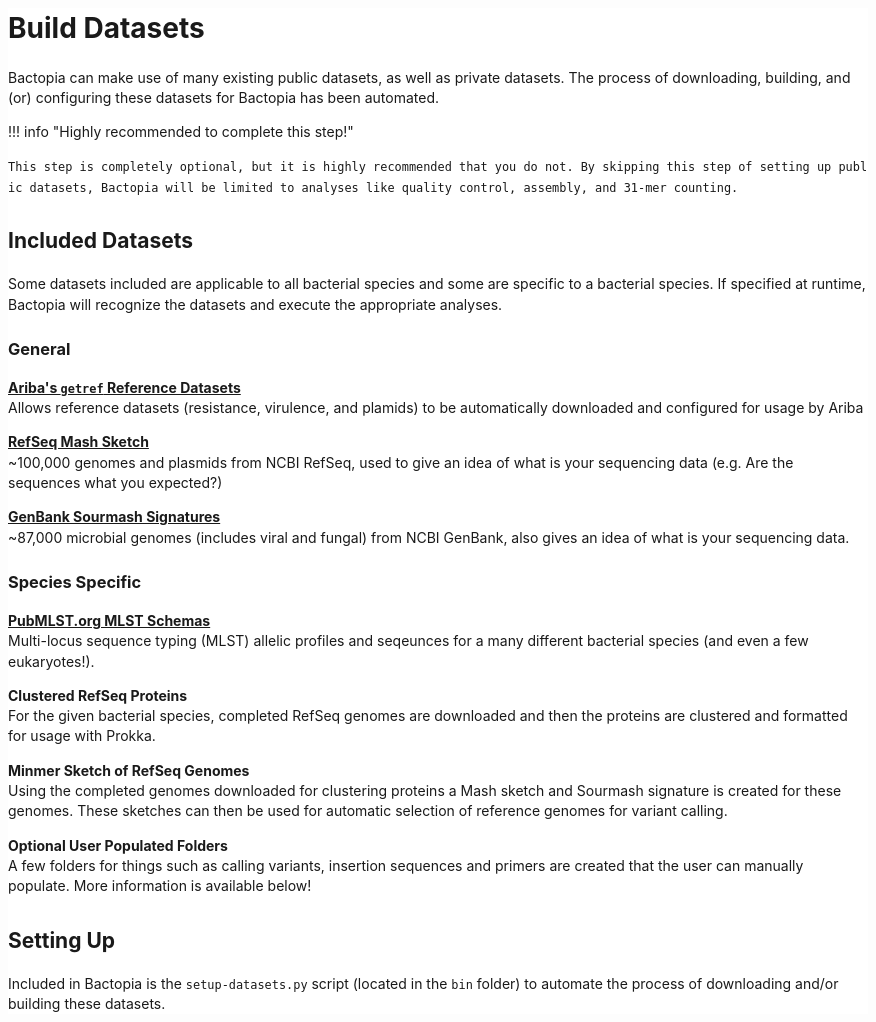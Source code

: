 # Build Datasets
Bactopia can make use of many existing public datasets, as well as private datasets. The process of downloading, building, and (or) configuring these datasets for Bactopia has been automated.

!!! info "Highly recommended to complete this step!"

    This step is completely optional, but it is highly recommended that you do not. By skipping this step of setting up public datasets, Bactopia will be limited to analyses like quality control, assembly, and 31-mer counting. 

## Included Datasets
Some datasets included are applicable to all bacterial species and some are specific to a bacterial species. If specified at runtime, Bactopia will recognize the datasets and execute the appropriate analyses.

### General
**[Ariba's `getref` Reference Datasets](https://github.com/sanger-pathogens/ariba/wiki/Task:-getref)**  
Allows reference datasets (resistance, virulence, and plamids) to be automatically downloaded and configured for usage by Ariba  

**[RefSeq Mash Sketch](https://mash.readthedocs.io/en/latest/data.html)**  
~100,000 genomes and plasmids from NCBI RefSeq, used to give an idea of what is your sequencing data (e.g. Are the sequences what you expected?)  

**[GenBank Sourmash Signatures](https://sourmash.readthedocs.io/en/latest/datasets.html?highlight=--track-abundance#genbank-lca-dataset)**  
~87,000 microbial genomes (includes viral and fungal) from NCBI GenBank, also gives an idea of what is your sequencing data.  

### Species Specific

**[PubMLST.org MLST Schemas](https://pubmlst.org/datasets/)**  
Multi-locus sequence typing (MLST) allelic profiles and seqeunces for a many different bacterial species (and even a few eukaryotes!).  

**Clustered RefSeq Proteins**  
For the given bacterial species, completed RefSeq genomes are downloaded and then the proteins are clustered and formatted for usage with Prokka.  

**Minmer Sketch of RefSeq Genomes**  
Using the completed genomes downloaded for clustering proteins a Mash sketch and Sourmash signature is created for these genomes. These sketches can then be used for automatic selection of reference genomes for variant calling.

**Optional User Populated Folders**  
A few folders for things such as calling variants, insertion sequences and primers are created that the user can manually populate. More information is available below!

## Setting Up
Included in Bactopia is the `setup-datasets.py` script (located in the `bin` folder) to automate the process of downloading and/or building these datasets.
++++++++
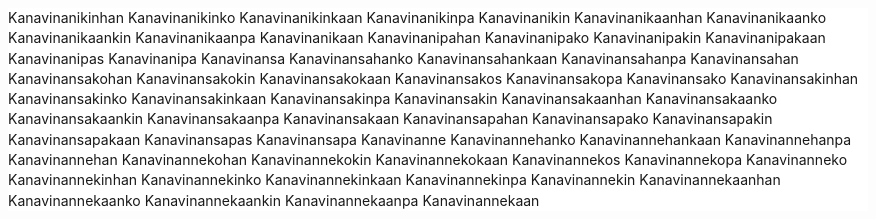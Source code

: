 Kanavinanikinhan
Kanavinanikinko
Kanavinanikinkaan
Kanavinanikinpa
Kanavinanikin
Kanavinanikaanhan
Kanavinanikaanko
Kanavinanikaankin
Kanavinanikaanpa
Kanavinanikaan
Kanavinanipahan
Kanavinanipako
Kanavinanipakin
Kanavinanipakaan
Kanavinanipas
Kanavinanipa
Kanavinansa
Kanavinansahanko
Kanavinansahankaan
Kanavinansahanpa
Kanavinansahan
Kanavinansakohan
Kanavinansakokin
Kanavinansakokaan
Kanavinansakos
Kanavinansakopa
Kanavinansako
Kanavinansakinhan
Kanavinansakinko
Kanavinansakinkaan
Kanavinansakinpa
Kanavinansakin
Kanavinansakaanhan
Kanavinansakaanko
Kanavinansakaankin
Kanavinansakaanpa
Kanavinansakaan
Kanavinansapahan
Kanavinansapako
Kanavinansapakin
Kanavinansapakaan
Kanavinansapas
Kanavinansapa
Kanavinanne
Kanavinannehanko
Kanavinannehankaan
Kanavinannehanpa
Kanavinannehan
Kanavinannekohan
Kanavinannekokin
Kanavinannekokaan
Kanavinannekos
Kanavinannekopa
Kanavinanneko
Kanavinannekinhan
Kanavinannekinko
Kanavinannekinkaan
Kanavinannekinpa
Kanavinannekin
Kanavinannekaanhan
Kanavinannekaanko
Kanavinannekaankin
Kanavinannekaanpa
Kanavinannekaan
++++++++
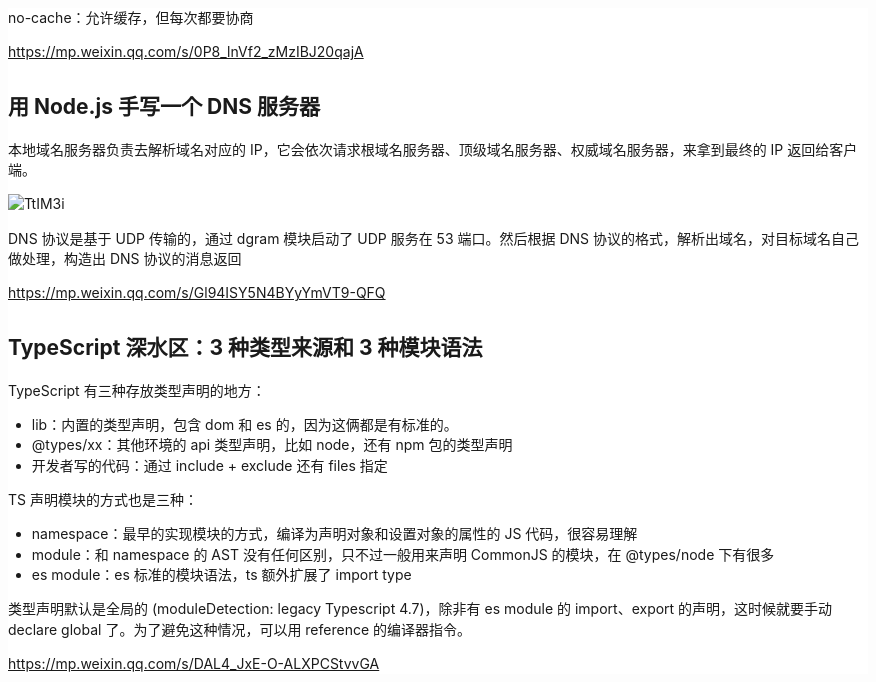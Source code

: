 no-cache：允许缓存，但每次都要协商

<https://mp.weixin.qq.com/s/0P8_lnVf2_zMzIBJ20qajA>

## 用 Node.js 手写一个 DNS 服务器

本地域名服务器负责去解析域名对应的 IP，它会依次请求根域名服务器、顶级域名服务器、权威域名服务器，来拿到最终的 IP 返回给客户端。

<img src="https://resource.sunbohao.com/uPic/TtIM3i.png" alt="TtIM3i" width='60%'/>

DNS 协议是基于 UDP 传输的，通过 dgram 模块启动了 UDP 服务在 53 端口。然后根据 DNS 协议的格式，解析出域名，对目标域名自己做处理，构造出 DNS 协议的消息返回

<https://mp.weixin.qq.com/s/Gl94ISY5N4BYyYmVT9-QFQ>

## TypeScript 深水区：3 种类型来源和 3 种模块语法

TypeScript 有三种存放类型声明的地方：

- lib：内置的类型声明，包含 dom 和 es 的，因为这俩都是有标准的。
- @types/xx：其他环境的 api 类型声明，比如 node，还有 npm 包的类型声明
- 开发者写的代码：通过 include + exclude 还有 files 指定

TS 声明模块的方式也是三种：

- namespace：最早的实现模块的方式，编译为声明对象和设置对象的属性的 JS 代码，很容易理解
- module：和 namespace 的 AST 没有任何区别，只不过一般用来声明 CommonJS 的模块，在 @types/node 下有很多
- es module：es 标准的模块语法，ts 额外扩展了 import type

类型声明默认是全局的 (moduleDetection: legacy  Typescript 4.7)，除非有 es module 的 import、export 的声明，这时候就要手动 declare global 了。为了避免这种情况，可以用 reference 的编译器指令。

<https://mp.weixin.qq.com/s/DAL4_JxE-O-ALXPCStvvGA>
++++++++
• Activity: Show every line from the listing that contains "sequences".

• Answer area:
~100,000 genomes and plasmids from NCBI RefSeq, used to give an idea of what is your sequencing data (e.g. Are the sequences what you expected?)  
A few folders for things such as calling variants, insertion sequences and primers are created that the user can manually populate. More information is available below!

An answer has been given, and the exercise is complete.